• [What is required]:
From the records, pick out and copy each line containing "system".

Data to use section start

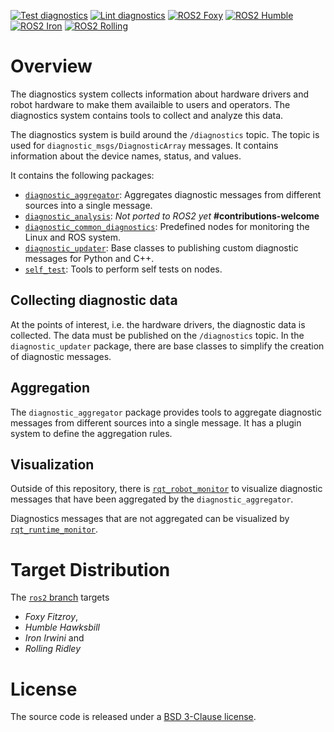 [![Test diagnostics](https://img.shields.io/github/actions/workflow/status/ros/diagnostics/test.yaml?label=test&style=flat-square)](https://github.com/ros/diagnostics/actions/workflows/test.yaml) [![Lint diagnostics](https://img.shields.io/github/actions/workflow/status/ros/diagnostics/lint.yaml?label=lint&style=flat-square)](https://github.com/ros/diagnostics/actions/workflows/lint.yaml) [![ROS2 Foxy](https://img.shields.io/ros/v/foxy/diagnostics.svg?style=flat-square)](https://index.ros.org/r/diagnostics/#foxy) [![ROS2 Humble](https://img.shields.io/ros/v/humble/diagnostics.svg?style=flat-square)](https://index.ros.org/r/diagnostics/#humble) [![ROS2 Iron](https://img.shields.io/ros/v/iron/diagnostics.svg?style=flat-square)](https://index.ros.org/r/diagnostics/#iron) [![ROS2 Rolling](https://img.shields.io/ros/v/rolling/diagnostics.svg?style=flat-square)](https://index.ros.org/r/diagnostics/#rolling)

# Overview

The diagnostics system collects information about hardware drivers and robot hardware to make them availaible to users and operators.
The diagnostics system contains tools to collect and analyze this data.

The diagnostics system is build around the `/diagnostics` topic. The topic is used for `diagnostic_msgs/DiagnosticArray` messages.
It contains information about the device names, status, and values.

It contains the following packages:

- [`diagnostic_aggregator`](/diagnostic_aggregator/): Aggregates diagnostic messages from different sources into a single message.
- [`diagnostic_analysis`](/diagnostics/): *Not ported to ROS2 yet* **#contributions-welcome**
- [`diagnostic_common_diagnostics`](/diagnostic_common_diagnostics/): Predefined nodes for monitoring the Linux and ROS system.
- [`diagnostic_updater`](/diagnostic_updater/): Base classes to publishing custom diagnostic messages for Python and C++.
- [`self_test`](/self_test/): Tools to perform self tests on nodes.

## Collecting diagnostic data

At the points of interest, i.e. the hardware drivers, the diagnostic data is collected.
The data must be published on the `/diagnostics` topic.
In the `diagnostic_updater` package, there are base classes to simplify the creation of diagnostic messages.

## Aggregation

The `diagnostic_aggregator` package provides tools to aggregate diagnostic messages from different sources into a single message. It has a plugin system to define the aggregation rules.

## Visualization

Outside of this repository, there is [`rqt_robot_monitor`](https://index.ros.org/p/rqt_robot_monitor/) to visualize diagnostic messages that have been aggregated by the `diagnostic_aggregator`.

Diagnostics messages that are not aggregated can be visualized by [`rqt_runtime_monitor`](https://index.ros.org/p/rqt_runtime_monitor/).

# Target Distribution

The [`ros2` branch](https://github.com/ros/diagnostics/tree/ros2) targets

- *Foxy Fitzroy*,
- *Humble Hawksbill*
- *Iron Irwini* and
- *Rolling Ridley*

# License

The source code is released under a [BSD 3-Clause license](LICENSE).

Data to use section end

• [Solution to this problem]:
The diagnostics system collects information about hardware drivers and robot hardware to make them availaible to users and operators.
The diagnostics system contains tools to collect and analyze this data.
The diagnostics system is build around the `/diagnostics` topic. The topic is used for `diagnostic_msgs/DiagnosticArray` messages.
- [`diagnostic_common_diagnostics`](/diagnostic_common_diagnostics/): Predefined nodes for monitoring the Linux and ROS system.
The `diagnostic_aggregator` package provides tools to aggregate diagnostic messages from different sources into a single message. It has a plugin system to define the aggregation rules.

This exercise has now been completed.